===== Task material
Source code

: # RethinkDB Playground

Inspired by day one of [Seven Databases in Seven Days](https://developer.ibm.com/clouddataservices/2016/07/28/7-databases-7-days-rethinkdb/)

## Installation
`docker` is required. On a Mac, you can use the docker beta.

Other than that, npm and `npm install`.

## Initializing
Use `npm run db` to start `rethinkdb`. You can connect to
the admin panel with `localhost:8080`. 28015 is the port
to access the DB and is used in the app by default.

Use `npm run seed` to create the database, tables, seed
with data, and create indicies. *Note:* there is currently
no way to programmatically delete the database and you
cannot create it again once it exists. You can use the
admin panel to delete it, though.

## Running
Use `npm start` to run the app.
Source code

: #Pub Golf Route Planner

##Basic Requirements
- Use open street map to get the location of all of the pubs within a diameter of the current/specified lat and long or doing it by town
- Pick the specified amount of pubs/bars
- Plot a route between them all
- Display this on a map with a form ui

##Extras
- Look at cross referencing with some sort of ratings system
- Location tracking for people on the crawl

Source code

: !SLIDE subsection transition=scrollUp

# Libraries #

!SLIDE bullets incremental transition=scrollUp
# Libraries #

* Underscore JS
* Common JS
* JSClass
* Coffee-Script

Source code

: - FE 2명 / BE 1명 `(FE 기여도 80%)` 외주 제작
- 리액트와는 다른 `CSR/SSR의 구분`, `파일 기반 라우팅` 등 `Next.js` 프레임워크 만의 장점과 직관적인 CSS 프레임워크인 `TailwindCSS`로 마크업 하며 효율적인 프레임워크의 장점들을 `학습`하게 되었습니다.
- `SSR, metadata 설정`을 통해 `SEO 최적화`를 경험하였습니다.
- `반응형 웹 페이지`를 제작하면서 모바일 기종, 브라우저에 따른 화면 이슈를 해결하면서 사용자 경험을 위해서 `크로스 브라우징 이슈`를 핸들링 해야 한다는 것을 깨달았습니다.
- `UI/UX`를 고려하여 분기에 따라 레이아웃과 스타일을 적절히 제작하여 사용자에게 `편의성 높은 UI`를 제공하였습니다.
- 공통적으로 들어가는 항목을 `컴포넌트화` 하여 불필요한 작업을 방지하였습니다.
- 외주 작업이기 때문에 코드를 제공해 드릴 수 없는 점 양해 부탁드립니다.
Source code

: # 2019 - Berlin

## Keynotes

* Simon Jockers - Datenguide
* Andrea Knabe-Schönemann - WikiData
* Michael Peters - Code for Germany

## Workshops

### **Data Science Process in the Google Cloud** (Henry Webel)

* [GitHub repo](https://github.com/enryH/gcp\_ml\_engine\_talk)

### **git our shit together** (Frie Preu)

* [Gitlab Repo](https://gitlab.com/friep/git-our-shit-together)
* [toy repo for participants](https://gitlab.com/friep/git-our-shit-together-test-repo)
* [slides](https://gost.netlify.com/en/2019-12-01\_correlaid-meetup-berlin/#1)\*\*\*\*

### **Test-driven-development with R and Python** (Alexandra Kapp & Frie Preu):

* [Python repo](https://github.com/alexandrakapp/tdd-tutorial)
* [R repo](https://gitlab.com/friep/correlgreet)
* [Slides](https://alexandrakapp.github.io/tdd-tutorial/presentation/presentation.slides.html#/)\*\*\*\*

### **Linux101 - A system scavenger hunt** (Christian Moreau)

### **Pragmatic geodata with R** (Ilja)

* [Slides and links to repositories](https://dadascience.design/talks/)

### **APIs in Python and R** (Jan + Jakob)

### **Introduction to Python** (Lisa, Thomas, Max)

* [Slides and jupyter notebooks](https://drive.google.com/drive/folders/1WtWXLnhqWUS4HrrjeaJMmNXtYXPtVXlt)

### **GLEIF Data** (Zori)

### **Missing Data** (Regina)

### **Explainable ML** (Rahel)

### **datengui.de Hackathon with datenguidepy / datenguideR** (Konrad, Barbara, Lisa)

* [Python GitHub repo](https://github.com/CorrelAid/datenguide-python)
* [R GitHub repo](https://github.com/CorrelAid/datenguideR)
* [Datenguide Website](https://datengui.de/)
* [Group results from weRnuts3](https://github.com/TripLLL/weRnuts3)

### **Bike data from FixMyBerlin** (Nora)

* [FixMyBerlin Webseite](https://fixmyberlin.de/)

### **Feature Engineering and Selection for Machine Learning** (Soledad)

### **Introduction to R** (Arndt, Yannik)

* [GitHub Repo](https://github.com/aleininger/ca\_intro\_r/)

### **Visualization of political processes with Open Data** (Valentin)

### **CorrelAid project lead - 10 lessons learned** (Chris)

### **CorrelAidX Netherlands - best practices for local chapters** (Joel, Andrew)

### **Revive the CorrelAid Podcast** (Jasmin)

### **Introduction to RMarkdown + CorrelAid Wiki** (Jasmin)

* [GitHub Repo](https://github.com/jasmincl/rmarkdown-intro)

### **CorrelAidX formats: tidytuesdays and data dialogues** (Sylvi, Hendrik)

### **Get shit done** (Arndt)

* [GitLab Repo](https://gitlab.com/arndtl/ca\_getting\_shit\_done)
==========
Taking the records above, retype every line from the one with "bullets incremental transition=scrollUp" down to the one with "## Keynotes", exactly and with nothing else.

*Completed exercise*
!SLIDE bullets incremental transition=scrollUp
# Libraries #

* Underscore JS
* Common JS
* JSClass
* Coffee-Script

Source code

: - FE 2명 / BE 1명 `(FE 기여도 80%)` 외주 제작
- 리액트와는 다른 `CSR/SSR의 구분`, `파일 기반 라우팅` 등 `Next.js` 프레임워크 만의 장점과 직관적인 CSS 프레임워크인 `TailwindCSS`로 마크업 하며 효율적인 프레임워크의 장점들을 `학습`하게 되었습니다.
- `SSR, metadata 설정`을 통해 `SEO 최적화`를 경험하였습니다.
- `반응형 웹 페이지`를 제작하면서 모바일 기종, 브라우저에 따른 화면 이슈를 해결하면서 사용자 경험을 위해서 `크로스 브라우징 이슈`를 핸들링 해야 한다는 것을 깨달았습니다.
- `UI/UX`를 고려하여 분기에 따라 레이아웃과 스타일을 적절히 제작하여 사용자에게 `편의성 높은 UI`를 제공하였습니다.
- 공통적으로 들어가는 항목을 `컴포넌트화` 하여 불필요한 작업을 방지하였습니다.
- 외주 작업이기 때문에 코드를 제공해 드릴 수 없는 점 양해 부탁드립니다.
Source code

: # 2019 - Berlin

## Keynotes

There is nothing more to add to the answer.